### TASK OBJECTIVE
Of the entries that follow, how many lines hold the word "username"? Reply with the number only.

### INFORMATION SUPPLIED
========================================================================

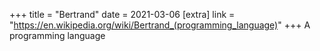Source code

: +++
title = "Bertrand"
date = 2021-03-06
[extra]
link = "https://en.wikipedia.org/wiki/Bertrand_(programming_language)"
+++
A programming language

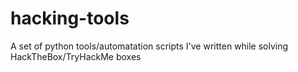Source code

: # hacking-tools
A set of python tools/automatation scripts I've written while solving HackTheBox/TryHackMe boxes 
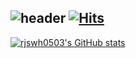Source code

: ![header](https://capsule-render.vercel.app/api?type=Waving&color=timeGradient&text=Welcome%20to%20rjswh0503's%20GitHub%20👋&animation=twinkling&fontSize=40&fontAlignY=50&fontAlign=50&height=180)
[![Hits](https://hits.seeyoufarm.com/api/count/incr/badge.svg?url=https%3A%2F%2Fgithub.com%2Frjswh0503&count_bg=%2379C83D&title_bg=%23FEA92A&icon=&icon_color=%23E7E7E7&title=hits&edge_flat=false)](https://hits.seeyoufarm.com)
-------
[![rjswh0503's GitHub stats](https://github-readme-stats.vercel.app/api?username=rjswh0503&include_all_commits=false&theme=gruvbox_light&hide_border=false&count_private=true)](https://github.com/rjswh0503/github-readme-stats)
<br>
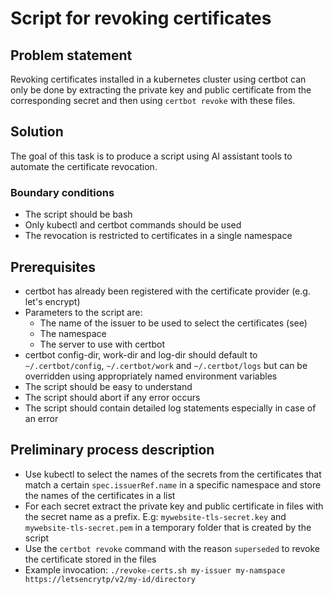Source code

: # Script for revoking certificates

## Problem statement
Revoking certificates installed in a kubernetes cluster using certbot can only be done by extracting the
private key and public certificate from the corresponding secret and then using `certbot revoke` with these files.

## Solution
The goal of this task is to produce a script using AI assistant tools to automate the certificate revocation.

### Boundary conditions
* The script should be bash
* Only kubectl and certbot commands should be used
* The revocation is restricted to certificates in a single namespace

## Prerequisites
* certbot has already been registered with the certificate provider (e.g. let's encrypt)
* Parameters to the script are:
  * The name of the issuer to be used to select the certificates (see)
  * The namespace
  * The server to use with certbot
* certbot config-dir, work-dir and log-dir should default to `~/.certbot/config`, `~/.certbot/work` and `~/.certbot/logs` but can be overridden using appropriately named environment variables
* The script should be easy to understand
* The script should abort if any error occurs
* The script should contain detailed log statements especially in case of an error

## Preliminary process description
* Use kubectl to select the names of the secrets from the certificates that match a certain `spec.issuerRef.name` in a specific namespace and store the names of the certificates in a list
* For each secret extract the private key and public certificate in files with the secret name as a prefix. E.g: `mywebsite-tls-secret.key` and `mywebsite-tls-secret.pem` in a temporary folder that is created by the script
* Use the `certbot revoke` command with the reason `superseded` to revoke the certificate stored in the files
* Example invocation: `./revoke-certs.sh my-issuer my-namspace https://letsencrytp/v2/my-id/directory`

========================================================================

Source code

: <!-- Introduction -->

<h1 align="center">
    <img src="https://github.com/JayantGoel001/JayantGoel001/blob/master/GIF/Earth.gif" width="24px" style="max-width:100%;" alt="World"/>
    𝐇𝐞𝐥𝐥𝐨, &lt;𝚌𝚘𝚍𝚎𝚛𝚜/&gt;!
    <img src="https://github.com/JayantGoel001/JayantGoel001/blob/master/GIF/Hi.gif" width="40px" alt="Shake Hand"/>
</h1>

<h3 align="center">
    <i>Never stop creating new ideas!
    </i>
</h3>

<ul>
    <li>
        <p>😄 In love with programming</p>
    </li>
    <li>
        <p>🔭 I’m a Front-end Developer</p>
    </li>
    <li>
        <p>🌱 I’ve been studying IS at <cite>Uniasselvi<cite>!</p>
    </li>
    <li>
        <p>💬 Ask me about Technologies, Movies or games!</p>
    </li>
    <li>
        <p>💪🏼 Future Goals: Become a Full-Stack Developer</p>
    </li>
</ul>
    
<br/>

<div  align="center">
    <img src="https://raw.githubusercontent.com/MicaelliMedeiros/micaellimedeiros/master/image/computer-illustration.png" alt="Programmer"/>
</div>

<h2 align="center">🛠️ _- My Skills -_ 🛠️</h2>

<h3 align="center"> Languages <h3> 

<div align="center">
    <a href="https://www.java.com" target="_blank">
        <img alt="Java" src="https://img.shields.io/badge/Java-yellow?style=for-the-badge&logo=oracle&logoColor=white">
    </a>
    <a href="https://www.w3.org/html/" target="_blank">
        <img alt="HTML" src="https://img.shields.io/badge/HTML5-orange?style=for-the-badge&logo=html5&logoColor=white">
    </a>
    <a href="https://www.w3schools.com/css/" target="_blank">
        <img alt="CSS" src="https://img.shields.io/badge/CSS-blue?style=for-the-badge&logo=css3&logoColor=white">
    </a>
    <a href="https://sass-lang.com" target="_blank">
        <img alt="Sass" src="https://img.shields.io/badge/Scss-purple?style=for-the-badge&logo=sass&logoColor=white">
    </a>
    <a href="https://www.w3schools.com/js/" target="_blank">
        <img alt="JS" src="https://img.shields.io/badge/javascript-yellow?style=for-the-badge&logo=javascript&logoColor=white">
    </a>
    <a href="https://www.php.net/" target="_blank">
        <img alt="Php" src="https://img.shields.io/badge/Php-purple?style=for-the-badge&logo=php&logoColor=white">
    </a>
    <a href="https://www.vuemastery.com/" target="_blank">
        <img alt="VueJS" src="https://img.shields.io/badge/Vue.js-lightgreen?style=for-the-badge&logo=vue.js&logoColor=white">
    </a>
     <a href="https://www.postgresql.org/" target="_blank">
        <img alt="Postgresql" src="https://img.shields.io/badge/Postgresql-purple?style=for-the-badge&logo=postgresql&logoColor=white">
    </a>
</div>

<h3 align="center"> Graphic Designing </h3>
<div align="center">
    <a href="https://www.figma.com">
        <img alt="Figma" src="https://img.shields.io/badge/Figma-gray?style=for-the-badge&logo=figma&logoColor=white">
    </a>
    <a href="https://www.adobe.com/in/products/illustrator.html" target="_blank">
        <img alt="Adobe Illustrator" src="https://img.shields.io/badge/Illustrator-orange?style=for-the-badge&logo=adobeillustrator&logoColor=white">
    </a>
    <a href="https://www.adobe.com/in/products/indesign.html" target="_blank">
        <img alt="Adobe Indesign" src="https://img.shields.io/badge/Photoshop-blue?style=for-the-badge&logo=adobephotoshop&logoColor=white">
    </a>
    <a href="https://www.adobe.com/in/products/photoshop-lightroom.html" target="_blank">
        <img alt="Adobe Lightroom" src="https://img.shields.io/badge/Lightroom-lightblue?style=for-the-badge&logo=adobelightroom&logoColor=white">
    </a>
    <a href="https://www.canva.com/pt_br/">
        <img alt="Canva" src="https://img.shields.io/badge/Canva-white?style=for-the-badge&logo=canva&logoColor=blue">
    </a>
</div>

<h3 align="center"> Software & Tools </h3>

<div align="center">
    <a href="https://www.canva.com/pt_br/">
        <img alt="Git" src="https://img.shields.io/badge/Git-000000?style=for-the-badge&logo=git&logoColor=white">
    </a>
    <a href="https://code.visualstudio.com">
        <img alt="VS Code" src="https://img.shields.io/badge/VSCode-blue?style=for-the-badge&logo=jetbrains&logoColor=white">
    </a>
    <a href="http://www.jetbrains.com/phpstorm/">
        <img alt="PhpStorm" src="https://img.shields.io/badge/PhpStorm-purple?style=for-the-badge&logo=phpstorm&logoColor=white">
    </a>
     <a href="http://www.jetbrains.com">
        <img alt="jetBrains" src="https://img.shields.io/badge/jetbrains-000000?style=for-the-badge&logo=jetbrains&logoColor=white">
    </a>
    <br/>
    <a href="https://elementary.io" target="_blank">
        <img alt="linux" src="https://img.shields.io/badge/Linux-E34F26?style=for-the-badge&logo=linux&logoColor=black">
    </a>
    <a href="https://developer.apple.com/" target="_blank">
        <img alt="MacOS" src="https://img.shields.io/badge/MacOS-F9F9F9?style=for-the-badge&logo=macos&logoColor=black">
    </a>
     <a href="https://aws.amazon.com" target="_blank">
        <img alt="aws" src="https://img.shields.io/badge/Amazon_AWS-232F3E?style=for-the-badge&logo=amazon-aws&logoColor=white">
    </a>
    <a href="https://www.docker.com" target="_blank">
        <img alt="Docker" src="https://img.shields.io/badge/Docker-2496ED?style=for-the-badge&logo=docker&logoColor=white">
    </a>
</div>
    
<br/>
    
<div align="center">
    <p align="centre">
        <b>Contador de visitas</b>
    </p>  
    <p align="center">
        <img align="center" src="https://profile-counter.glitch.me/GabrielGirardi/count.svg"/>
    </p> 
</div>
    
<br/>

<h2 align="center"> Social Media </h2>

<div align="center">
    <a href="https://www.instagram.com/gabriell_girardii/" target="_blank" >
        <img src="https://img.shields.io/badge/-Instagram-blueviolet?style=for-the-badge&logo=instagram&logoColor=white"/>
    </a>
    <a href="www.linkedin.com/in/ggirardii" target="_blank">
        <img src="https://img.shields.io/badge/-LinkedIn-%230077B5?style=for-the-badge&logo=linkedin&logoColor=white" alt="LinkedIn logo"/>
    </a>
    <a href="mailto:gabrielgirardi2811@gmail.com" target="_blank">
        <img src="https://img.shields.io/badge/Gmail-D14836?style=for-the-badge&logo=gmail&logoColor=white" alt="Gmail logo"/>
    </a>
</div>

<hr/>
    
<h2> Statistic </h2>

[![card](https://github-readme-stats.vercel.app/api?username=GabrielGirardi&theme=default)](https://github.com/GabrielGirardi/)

========================================================================

### EXPECTED ANSWER
2